Prairies pack a punch to Ottawa

Alberta and Saskatchewan have courageously taken a leadership role within Canada on these issues for some time, and the rest of the country owes them a debt of gratitude. Pictured: Saskatchewan Minister of Crown Investments Corporation. Photo Credit: Regina Leader-Post/Troy Fleece.

This week has been very eventful in terms of Alberta and Saskatchewan pushing back against the increasingly discredited policies of the federal Liberal government on climate issues. Earlier this week, Alberta Premier Danielle Smith announced that her government was suspending approvals for new “renewable” energy projects while they study issues involved with the current development rules and Alberta’s future energy needs. 

In a comprehensive policy change, Alberta will limit where wind and solar farms can be located in future, with consideration being given to preserving valuable agricultural land instead of allowing it to be covered by solar panels. There will also be a new 35-kilometre buffer zone for protected areas and so-called “pristine viewscapes.”  In other words, picturesque locations will not be permitted to be spoiled by the eyesores of wind turbines and fields of solar panels. Municipalities will also be given a say in where any new installations take place, where they did not have any ability to influence this in the past. It’s only fair that municipal governments be involved in these important decisions. 
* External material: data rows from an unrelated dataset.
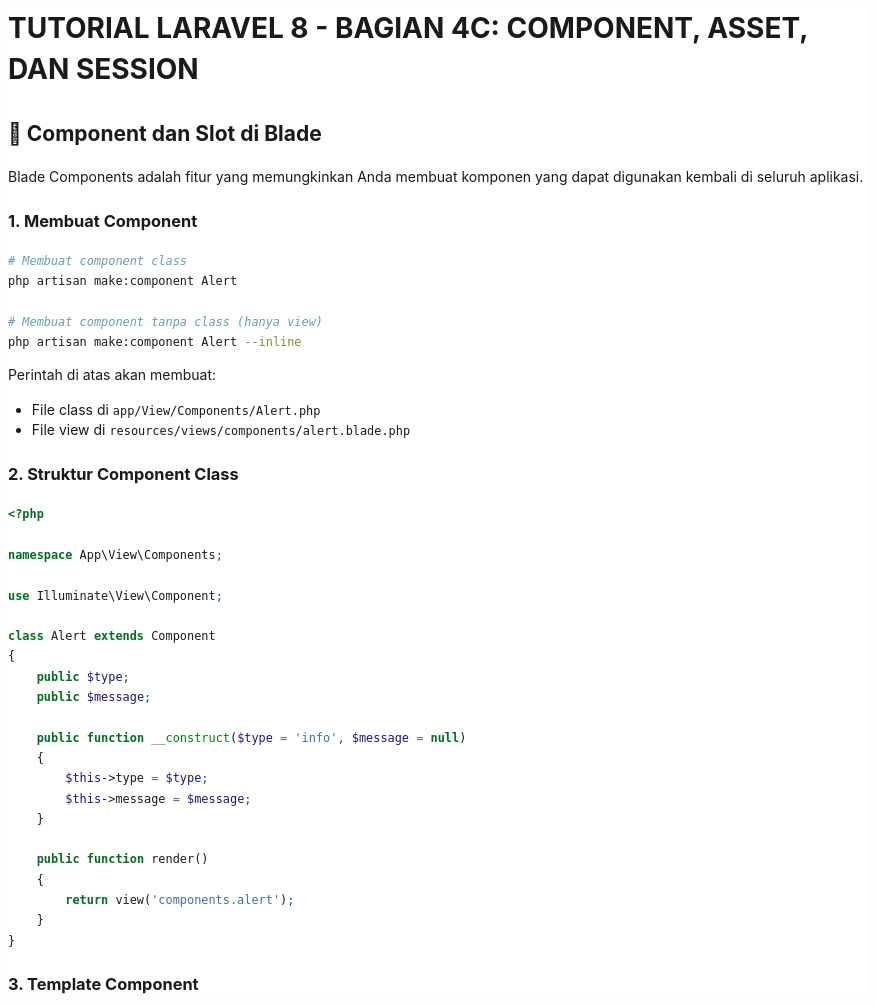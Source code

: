 # TUTORIAL LARAVEL 8 - BAGIAN 4C: COMPONENT, ASSET, DAN SESSION

## 🧩 Component dan Slot di Blade

Blade Components adalah fitur yang memungkinkan Anda membuat komponen yang dapat digunakan kembali di seluruh aplikasi.

### 1. Membuat Component

```bash
# Membuat component class
php artisan make:component Alert

# Membuat component tanpa class (hanya view)
php artisan make:component Alert --inline
```

Perintah di atas akan membuat:
- File class di `app/View/Components/Alert.php`
- File view di `resources/views/components/alert.blade.php`

### 2. Struktur Component Class

```php
<?php

namespace App\View\Components;

use Illuminate\View\Component;

class Alert extends Component
{
    public $type;
    public $message;

    public function __construct($type = 'info', $message = null)
    {
        $this->type = $type;
        $this->message = $message;
    }

    public function render()
    {
        return view('components.alert');
    }
}
```

### 3. Template Component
Alberta has been a leader in installing wind and solar capacity over the last few years. In 2023, 92 per cent of Canada’s new capacity took place in Alberta, so the notion Alberta is not onside with these energy sources is simply not true. However, recent weather issues have demonstrated yet again how unreliable and intermittent wind and solar power can be. The early January cold snap in Alberta, where temperatures reached a record-breaking -50 C in some locations, the electricity grid came close to failing. This underscored how valuable it is to have reliable baseload power from sources such as nuclear and natural gas. In very cold conditions, it is typical that the wind doesn’t blow, and the sun doesn’t shine, making these energy sources virtually useless. Alberta’s geography is not conductive to hydroelectric power generation, so nuclear and natural gas are the sensible and reliable alternatives. 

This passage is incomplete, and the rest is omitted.